0 - Introduction

We aim to illustrate a wide variety of mathematical and computational tools for the large-scale behaviour of discrete objects. The intended audience includes both undergraduate and graduate students in mathematics and computer science, as well as more experienced researchers. We will investigate questions of computability (what can be computed) and complexity (how fast can it be computed).

This post surveys some of the issues that will be touched on. Our overarching goal is to take a sequence which

  • counts the number of objects in a combinatorial class (e.g., $a_n$ is the number of binary trees on $n$ nodes), or

  • captures the probability that an event occurs (e.g., $a_n$ is the probability that a permutation of $1,\dots,n$ has no fixed point), or

  • tracks the runtime of an algorithm (e.g., $a_n$ is the average number of comparisons performed by quicksort on permutations of $1,\dots,n$), or

  • encodes a combinatorial class with parameters (e.g., $a_{k,n}$ is the number of binary trees on $n$ nodes with $k$ leaves)

and say something interesting about the sequence. There are many ways to say something interesting about a sequence, including

1. Explicit Formula Enumeration. Many combinatorial sequences admit simple closed forms, meaning the terms of the sequence (say $a_n$) can be written as a simple expression in its indices ($n$), and one can aspire to find the simplest expression possible.

The start of Cayley’s famous 1889 article [C89] on the number of labeled trees.

The precise meaning of a simple (or even non-trivial) expression can be surprisingly hard to pin down1. We take a basic know-it-as-we-see-it approach, although nice expressions for us will usually involve nothing beyond the usual arithmetic operations, factorials, binomial coefficients, and indefinite summation and product.

2. Efficient Calculation. Instead of finding an explicit expression for the general term of a sequence, one might be happy calculating a specific term of high index (say $a_{100}$, or $a_{1000}$, or $a_{10^{10^{10}}}$) or all terms up to some index. During this process, information about a sequence is learned both by studying terms of large index and by the act of constructing an efficient algorithm for generating terms.

Perhaps the most famous example of an integer sequence is the Virahanka-Fibonacci sequence, defined by $v_0=v_1=1$ and
$$v_{n+2} = v_{n+1} + v_n \qquad (n \geq 0)$$

A long list of combinatorial objects enumerated by $v_n$ can be found on the OEIS (on-line encyclopedia of integer sequences). How fast can $v_N$ be calculated, as a function of $N?$ What is the largest term that can be determined on a modern computer in one minute? What about other sequences satisfying linear recurrences?

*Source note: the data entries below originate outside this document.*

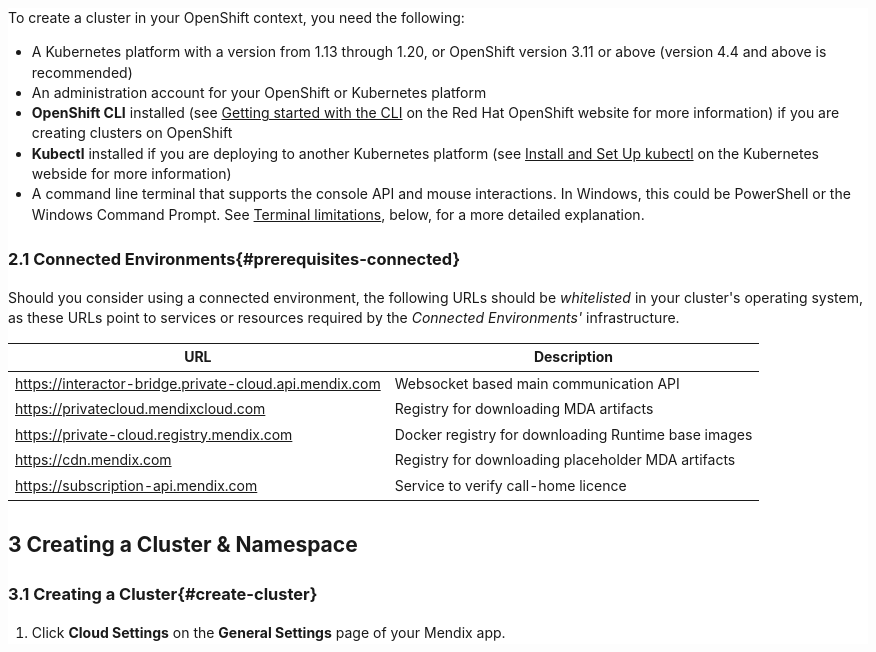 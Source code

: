 To create a cluster in your OpenShift context, you need the following:

* A Kubernetes platform with a version from 1.13 through 1.20, or OpenShift version 3.11 or above (version 4.4 and above is recommended)
* An administration account for your OpenShift or Kubernetes platform
* **OpenShift CLI** installed (see [Getting started with the CLI](https://docs.openshift.com/container-platform/4.1/cli_reference/getting-started-cli.html) on the Red Hat OpenShift website for more information) if you are creating clusters on OpenShift
* **Kubectl** installed if you are deploying to another Kubernetes platform (see [Install and Set Up kubectl](https://kubernetes.io/docs/tasks/tools/install-kubectl/) on the Kubernetes webside for more information)
* A command line terminal that supports the console API and mouse interactions. In Windows, this could be PowerShell or the Windows Command Prompt. See [Terminal limitations](#terminal-limitations), below, for a more detailed explanation.

### 2.1 Connected Environments{#prerequisites-connected}

Should you consider using a connected environment, the following URLs should be *whitelisted* in your cluster's operating system, as these URLs point to services or resources required by the *Connected Environments'* infrastructure.

| URL | Description |
|-----|-------------|
| https://interactor-bridge.private-cloud.api.mendix.com | Websocket based main communication API |
| https://privatecloud.mendixcloud.com | Registry for downloading MDA artifacts |
| https://private-cloud.registry.mendix.com | Docker registry for downloading Runtime base images |
| https://cdn.mendix.com | Registry for downloading placeholder MDA artifacts |
| https://subscription-api.mendix.com | Service to verify call-home licence |

## 3 Creating a Cluster & Namespace

### 3.1 Creating a Cluster{#create-cluster}

1. Click **Cloud Settings** on the **General Settings** page of your Mendix app.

We will soon see that efficient ways of calculating terms of large index in such sequences, which is an order of magnitude faster than simply using the recurrence to generate terms, rely on well-known algebraic structures and operations (such as matrix multiplication and multiplication modulo a polynomial ideal).

3. Asymptotics. Of course, nice “explicit” formulas do not exist for all sequences of combinatorial interest. Even in cases where an explicit formula can be determined, such formulas can be cumbersome and hard to process (think of sequences with several nested sums, for instance). Because we care about large-scale behaviour, much of our discussions will address techniques to approximate a sequence $a_n$ as $n$ gets large. Given sequences $a_n$ and $b_n$, we write $a_n \sim b_n$ if the limit $a_n/b_n \rightarrow 1$ as $n\rightarrow\infty$. In this case, we say $a_n$ and $b_n$ have the same dominant asymptotic behaviour.

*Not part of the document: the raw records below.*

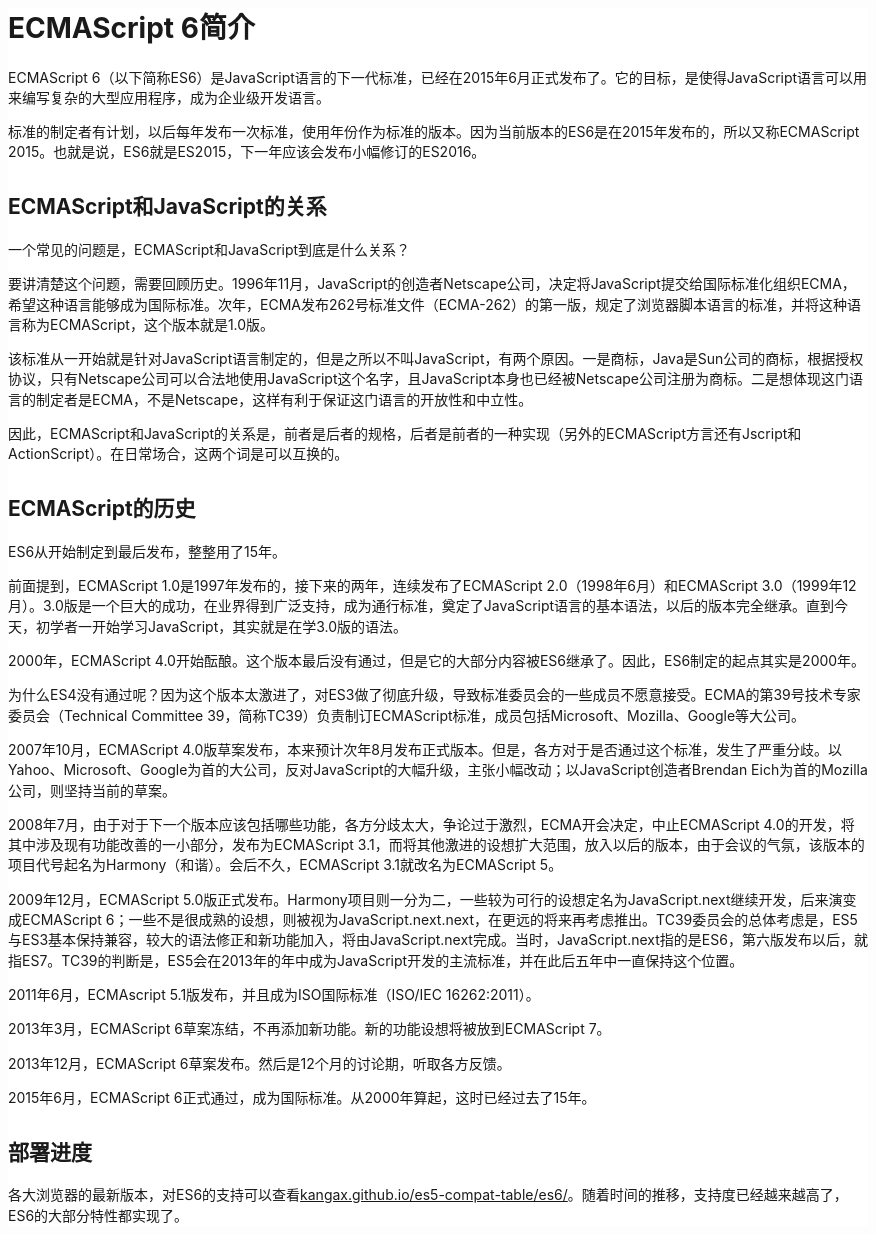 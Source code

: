 # ECMAScript 6简介

ECMAScript 6（以下简称ES6）是JavaScript语言的下一代标准，已经在2015年6月正式发布了。它的目标，是使得JavaScript语言可以用来编写复杂的大型应用程序，成为企业级开发语言。

标准的制定者有计划，以后每年发布一次标准，使用年份作为标准的版本。因为当前版本的ES6是在2015年发布的，所以又称ECMAScript 2015。也就是说，ES6就是ES2015，下一年应该会发布小幅修订的ES2016。

## ECMAScript和JavaScript的关系

一个常见的问题是，ECMAScript和JavaScript到底是什么关系？

要讲清楚这个问题，需要回顾历史。1996年11月，JavaScript的创造者Netscape公司，决定将JavaScript提交给国际标准化组织ECMA，希望这种语言能够成为国际标准。次年，ECMA发布262号标准文件（ECMA-262）的第一版，规定了浏览器脚本语言的标准，并将这种语言称为ECMAScript，这个版本就是1.0版。

该标准从一开始就是针对JavaScript语言制定的，但是之所以不叫JavaScript，有两个原因。一是商标，Java是Sun公司的商标，根据授权协议，只有Netscape公司可以合法地使用JavaScript这个名字，且JavaScript本身也已经被Netscape公司注册为商标。二是想体现这门语言的制定者是ECMA，不是Netscape，这样有利于保证这门语言的开放性和中立性。

因此，ECMAScript和JavaScript的关系是，前者是后者的规格，后者是前者的一种实现（另外的ECMAScript方言还有Jscript和ActionScript）。在日常场合，这两个词是可以互换的。

## ECMAScript的历史

ES6从开始制定到最后发布，整整用了15年。

前面提到，ECMAScript 1.0是1997年发布的，接下来的两年，连续发布了ECMAScript 2.0（1998年6月）和ECMAScript 3.0（1999年12月）。3.0版是一个巨大的成功，在业界得到广泛支持，成为通行标准，奠定了JavaScript语言的基本语法，以后的版本完全继承。直到今天，初学者一开始学习JavaScript，其实就是在学3.0版的语法。

2000年，ECMAScript 4.0开始酝酿。这个版本最后没有通过，但是它的大部分内容被ES6继承了。因此，ES6制定的起点其实是2000年。

为什么ES4没有通过呢？因为这个版本太激进了，对ES3做了彻底升级，导致标准委员会的一些成员不愿意接受。ECMA的第39号技术专家委员会（Technical Committee 39，简称TC39）负责制订ECMAScript标准，成员包括Microsoft、Mozilla、Google等大公司。

2007年10月，ECMAScript 4.0版草案发布，本来预计次年8月发布正式版本。但是，各方对于是否通过这个标准，发生了严重分歧。以Yahoo、Microsoft、Google为首的大公司，反对JavaScript的大幅升级，主张小幅改动；以JavaScript创造者Brendan Eich为首的Mozilla公司，则坚持当前的草案。

2008年7月，由于对于下一个版本应该包括哪些功能，各方分歧太大，争论过于激烈，ECMA开会决定，中止ECMAScript 4.0的开发，将其中涉及现有功能改善的一小部分，发布为ECMAScript 3.1，而将其他激进的设想扩大范围，放入以后的版本，由于会议的气氛，该版本的项目代号起名为Harmony（和谐）。会后不久，ECMAScript 3.1就改名为ECMAScript 5。

2009年12月，ECMAScript 5.0版正式发布。Harmony项目则一分为二，一些较为可行的设想定名为JavaScript.next继续开发，后来演变成ECMAScript 6；一些不是很成熟的设想，则被视为JavaScript.next.next，在更远的将来再考虑推出。TC39委员会的总体考虑是，ES5与ES3基本保持兼容，较大的语法修正和新功能加入，将由JavaScript.next完成。当时，JavaScript.next指的是ES6，第六版发布以后，就指ES7。TC39的判断是，ES5会在2013年的年中成为JavaScript开发的主流标准，并在此后五年中一直保持这个位置。

2011年6月，ECMAscript 5.1版发布，并且成为ISO国际标准（ISO/IEC 16262:2011）。

2013年3月，ECMAScript 6草案冻结，不再添加新功能。新的功能设想将被放到ECMAScript 7。

2013年12月，ECMAScript 6草案发布。然后是12个月的讨论期，听取各方反馈。

2015年6月，ECMAScript 6正式通过，成为国际标准。从2000年算起，这时已经过去了15年。

## 部署进度

各大浏览器的最新版本，对ES6的支持可以查看[kangax.github.io/es5-compat-table/es6/](http://kangax.github.io/es5-compat-table/es6/)。随着时间的推移，支持度已经越来越高了，ES6的大部分特性都实现了。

Consider the asymptotic approximations \begin{align} n! &\sim (n/e)^n \sqrt{2\pi n} \\[+3mm] p_n &\sim \frac{\exp\left(\pi\sqrt{2n/3}\right)}{4\sqrt{3} \; n} \\[+3mm] g_n &\sim 2^{\binom{2n}{n}}/n! \end{align} where $p_n$ denotes the number of integer partitions of $n$ and $g_n$ denotes the number of simple graphs on $n$ vertices.

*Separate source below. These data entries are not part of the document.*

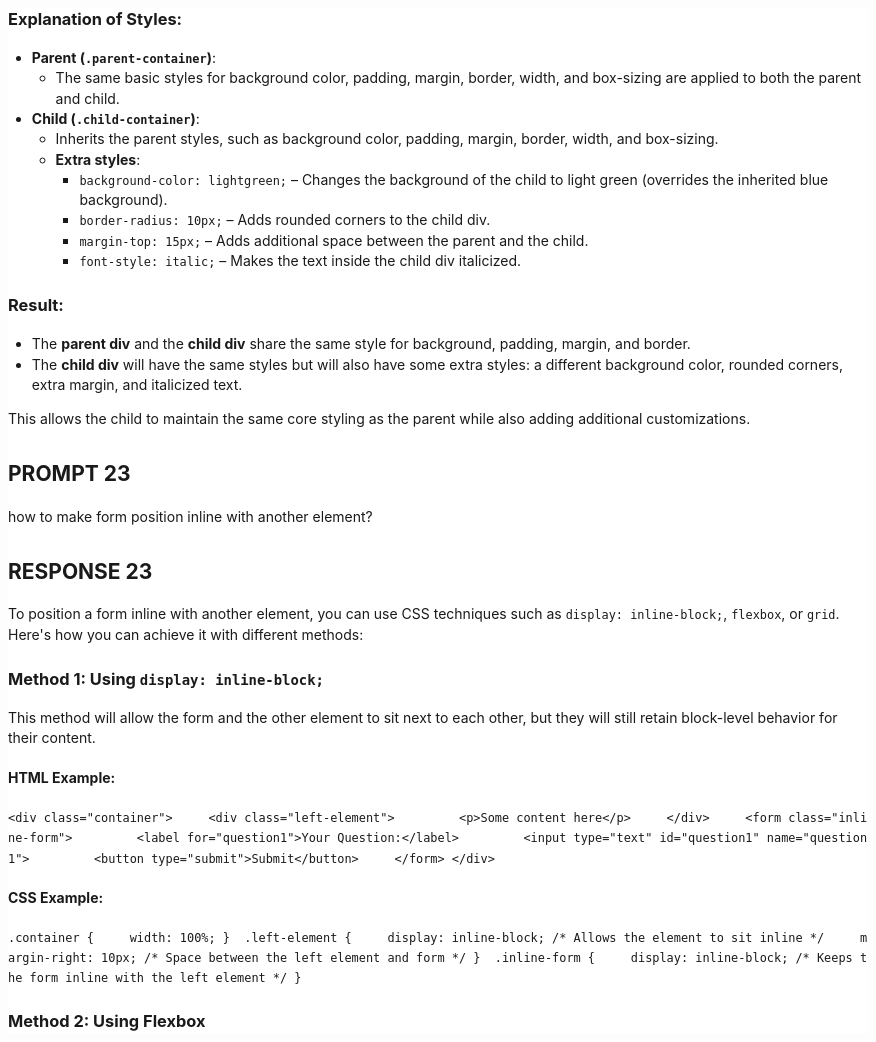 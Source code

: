 ### **Explanation of Styles:**

*   **Parent (`.parent-container`)**:
    *   The same basic styles for background color, padding, margin, border, width, and box-sizing are applied to both the parent and child.
*   **Child (`.child-container`)**:
    *   Inherits the parent styles, such as background color, padding, margin, border, width, and box-sizing.
    *   **Extra styles**:
        *   `background-color: lightgreen;` – Changes the background of the child to light green (overrides the inherited blue background).
        *   `border-radius: 10px;` – Adds rounded corners to the child div.
        *   `margin-top: 15px;` – Adds additional space between the parent and the child.
        *   `font-style: italic;` – Makes the text inside the child div italicized.

### **Result:**

*   The **parent div** and the **child div** share the same style for background, padding, margin, and border.
*   The **child div** will have the same styles but will also have some extra styles: a different background color, rounded corners, extra margin, and italicized text.

This allows the child to maintain the same core styling as the parent while also adding additional customizations.

## PROMPT 23

how to make form position inline with another element?

## RESPONSE 23

To position a form inline with another element, you can use CSS techniques such as `display: inline-block;`, `flexbox`, or `grid`. Here's how you can achieve it with different methods:

### **Method 1: Using `display: inline-block;`**

This method will allow the form and the other element to sit next to each other, but they will still retain block-level behavior for their content.

#### **HTML Example:**

`<div class="container">     <div class="left-element">         <p>Some content here</p>     </div>     <form class="inline-form">         <label for="question1">Your Question:</label>         <input type="text" id="question1" name="question1">         <button type="submit">Submit</button>     </form> </div>`

#### **CSS Example:**

`.container {     width: 100%; }  .left-element {     display: inline-block; /* Allows the element to sit inline */     margin-right: 10px; /* Space between the left element and form */ }  .inline-form {     display: inline-block; /* Keeps the form inline with the left element */ }`

### **Method 2: Using Flexbox**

Although $n!$ has a simple explicit characterization, this approximation (named after Stirling) allows one to get a better handle on how the factorial behaves for large $n$. More interestingly, $p_n$ has no simple explicit formula, but this asymptotic behaviour was famously determined by Hardy and Ramanujan [HR18] using analytic techniques (a result featured in a recent Hollywood movie). Furthermore, it has been open at least 1982 whether $g_n$ can be determined in polynomial time with respect to $n$ (see Wilf [W82]). The asymptotic behaviour of $g_n$ follows from probabilistic work of Erdős and Rényi [ER63].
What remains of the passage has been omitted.